Reproduce every record exactly.

:: PROVIDED RECORDS ::

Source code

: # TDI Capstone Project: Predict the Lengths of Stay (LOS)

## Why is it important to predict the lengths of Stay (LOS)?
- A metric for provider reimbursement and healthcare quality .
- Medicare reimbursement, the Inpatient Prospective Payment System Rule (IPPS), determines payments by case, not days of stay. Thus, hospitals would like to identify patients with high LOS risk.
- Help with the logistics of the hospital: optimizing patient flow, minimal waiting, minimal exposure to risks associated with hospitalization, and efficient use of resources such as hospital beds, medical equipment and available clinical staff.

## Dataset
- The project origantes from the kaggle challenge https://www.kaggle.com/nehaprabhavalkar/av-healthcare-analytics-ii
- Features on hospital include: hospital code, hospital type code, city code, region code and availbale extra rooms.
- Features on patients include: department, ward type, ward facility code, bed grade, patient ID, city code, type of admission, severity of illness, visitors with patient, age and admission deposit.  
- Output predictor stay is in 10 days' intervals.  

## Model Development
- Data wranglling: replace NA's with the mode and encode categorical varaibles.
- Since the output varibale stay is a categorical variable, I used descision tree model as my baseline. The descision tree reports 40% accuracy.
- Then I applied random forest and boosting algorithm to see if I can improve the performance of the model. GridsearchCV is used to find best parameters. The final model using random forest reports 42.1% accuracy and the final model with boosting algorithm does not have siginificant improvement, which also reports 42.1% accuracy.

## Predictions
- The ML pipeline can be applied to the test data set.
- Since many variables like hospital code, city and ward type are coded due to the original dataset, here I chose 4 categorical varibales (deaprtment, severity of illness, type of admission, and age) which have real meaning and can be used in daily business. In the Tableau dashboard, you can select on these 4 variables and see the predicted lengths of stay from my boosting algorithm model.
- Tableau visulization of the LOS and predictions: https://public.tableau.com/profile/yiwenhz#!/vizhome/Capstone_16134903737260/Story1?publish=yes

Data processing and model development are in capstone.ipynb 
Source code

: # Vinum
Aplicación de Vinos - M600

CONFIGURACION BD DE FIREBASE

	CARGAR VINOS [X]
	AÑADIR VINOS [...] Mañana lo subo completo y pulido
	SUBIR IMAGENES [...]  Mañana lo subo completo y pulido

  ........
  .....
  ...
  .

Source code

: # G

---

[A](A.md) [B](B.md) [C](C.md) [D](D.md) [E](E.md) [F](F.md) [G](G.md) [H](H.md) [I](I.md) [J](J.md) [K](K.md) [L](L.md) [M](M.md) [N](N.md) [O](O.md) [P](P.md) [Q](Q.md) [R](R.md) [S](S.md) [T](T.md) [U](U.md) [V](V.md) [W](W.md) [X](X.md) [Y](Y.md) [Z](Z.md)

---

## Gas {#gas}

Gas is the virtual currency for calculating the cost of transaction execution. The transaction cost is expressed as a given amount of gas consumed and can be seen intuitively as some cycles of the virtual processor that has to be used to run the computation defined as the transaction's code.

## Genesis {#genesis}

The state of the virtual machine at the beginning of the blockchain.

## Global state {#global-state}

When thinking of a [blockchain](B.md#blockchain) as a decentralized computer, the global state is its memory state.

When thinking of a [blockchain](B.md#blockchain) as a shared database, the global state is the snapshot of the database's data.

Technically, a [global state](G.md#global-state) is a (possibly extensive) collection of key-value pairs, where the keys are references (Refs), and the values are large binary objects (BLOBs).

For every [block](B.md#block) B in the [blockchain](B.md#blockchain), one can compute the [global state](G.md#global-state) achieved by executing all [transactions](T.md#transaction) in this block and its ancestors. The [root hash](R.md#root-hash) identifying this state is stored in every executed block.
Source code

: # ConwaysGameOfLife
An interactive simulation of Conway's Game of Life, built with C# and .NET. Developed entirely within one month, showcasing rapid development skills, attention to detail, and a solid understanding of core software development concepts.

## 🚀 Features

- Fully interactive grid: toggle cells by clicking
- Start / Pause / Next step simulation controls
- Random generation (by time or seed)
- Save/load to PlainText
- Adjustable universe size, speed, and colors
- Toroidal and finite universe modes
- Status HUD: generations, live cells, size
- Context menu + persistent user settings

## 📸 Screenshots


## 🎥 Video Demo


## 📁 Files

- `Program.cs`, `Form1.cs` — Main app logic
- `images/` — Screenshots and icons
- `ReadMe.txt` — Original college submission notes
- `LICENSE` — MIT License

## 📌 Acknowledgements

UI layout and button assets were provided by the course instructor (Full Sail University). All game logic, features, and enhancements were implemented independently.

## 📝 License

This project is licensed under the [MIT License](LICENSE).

:::

**EXERCISE RESULT:**
Source code

: # TDI Capstone Project: Predict the Lengths of Stay (LOS)

## Why is it important to predict the lengths of Stay (LOS)?
- A metric for provider reimbursement and healthcare quality .
- Medicare reimbursement, the Inpatient Prospective Payment System Rule (IPPS), determines payments by case, not days of stay. Thus, hospitals would like to identify patients with high LOS risk.
- Help with the logistics of the hospital: optimizing patient flow, minimal waiting, minimal exposure to risks associated with hospitalization, and efficient use of resources such as hospital beds, medical equipment and available clinical staff.

## Dataset
- The project origantes from the kaggle challenge https://www.kaggle.com/nehaprabhavalkar/av-healthcare-analytics-ii
- Features on hospital include: hospital code, hospital type code, city code, region code and availbale extra rooms.
- Features on patients include: department, ward type, ward facility code, bed grade, patient ID, city code, type of admission, severity of illness, visitors with patient, age and admission deposit.  
- Output predictor stay is in 10 days' intervals.  

## Model Development
- Data wranglling: replace NA's with the mode and encode categorical varaibles.
- Since the output varibale stay is a categorical variable, I used descision tree model as my baseline. The descision tree reports 40% accuracy.
- Then I applied random forest and boosting algorithm to see if I can improve the performance of the model. GridsearchCV is used to find best parameters. The final model using random forest reports 42.1% accuracy and the final model with boosting algorithm does not have siginificant improvement, which also reports 42.1% accuracy.

## Predictions
- The ML pipeline can be applied to the test data set.
- Since many variables like hospital code, city and ward type are coded due to the original dataset, here I chose 4 categorical varibales (deaprtment, severity of illness, type of admission, and age) which have real meaning and can be used in daily business. In the Tableau dashboard, you can select on these 4 variables and see the predicted lengths of stay from my boosting algorithm model.
- Tableau visulization of the LOS and predictions: https://public.tableau.com/profile/yiwenhz#!/vizhome/Capstone_16134903737260/Story1?publish=yes

Data processing and model development are in capstone.ipynb 
Source code

: # Vinum
Aplicación de Vinos - M600

CONFIGURACION BD DE FIREBASE

	CARGAR VINOS [X]
	AÑADIR VINOS [...] Mañana lo subo completo y pulido
	SUBIR IMAGENES [...]  Mañana lo subo completo y pulido

  ........
  .....
  ...
  .

Source code

: # G

---

[A](A.md) [B](B.md) [C](C.md) [D](D.md) [E](E.md) [F](F.md) [G](G.md) [H](H.md) [I](I.md) [J](J.md) [K](K.md) [L](L.md) [M](M.md) [N](N.md) [O](O.md) [P](P.md) [Q](Q.md) [R](R.md) [S](S.md) [T](T.md) [U](U.md) [V](V.md) [W](W.md) [X](X.md) [Y](Y.md) [Z](Z.md)

---

## Gas {#gas}

Gas is the virtual currency for calculating the cost of transaction execution. The transaction cost is expressed as a given amount of gas consumed and can be seen intuitively as some cycles of the virtual processor that has to be used to run the computation defined as the transaction's code.

## Genesis {#genesis}

The state of the virtual machine at the beginning of the blockchain.

## Global state {#global-state}

When thinking of a [blockchain](B.md#blockchain) as a decentralized computer, the global state is its memory state.

When thinking of a [blockchain](B.md#blockchain) as a shared database, the global state is the snapshot of the database's data.

Technically, a [global state](G.md#global-state) is a (possibly extensive) collection of key-value pairs, where the keys are references (Refs), and the values are large binary objects (BLOBs).

For every [block](B.md#block) B in the [blockchain](B.md#blockchain), one can compute the [global state](G.md#global-state) achieved by executing all [transactions](T.md#transaction) in this block and its ancestors. The [root hash](R.md#root-hash) identifying this state is stored in every executed block.
Source code

: # ConwaysGameOfLife
An interactive simulation of Conway's Game of Life, built with C# and .NET. Developed entirely within one month, showcasing rapid development skills, attention to detail, and a solid understanding of core software development concepts.

## 🚀 Features

- Fully interactive grid: toggle cells by clicking
- Start / Pause / Next step simulation controls
- Random generation (by time or seed)
- Save/load to PlainText
- Adjustable universe size, speed, and colors
- Toroidal and finite universe modes
- Status HUD: generations, live cells, size
- Context menu + persistent user settings

## 📸 Screenshots


## 🎥 Video Demo


## 📁 Files

- `Program.cs`, `Form1.cs` — Main app logic
- `images/` — Screenshots and icons
- `ReadMe.txt` — Original college submission notes
- `LICENSE` — MIT License

## 📌 Acknowledgements

UI layout and button assets were provided by the course instructor (Full Sail University). All game logic, features, and enhancements were implemented independently.

## 📝 License

This project is licensed under the [MIT License](LICENSE).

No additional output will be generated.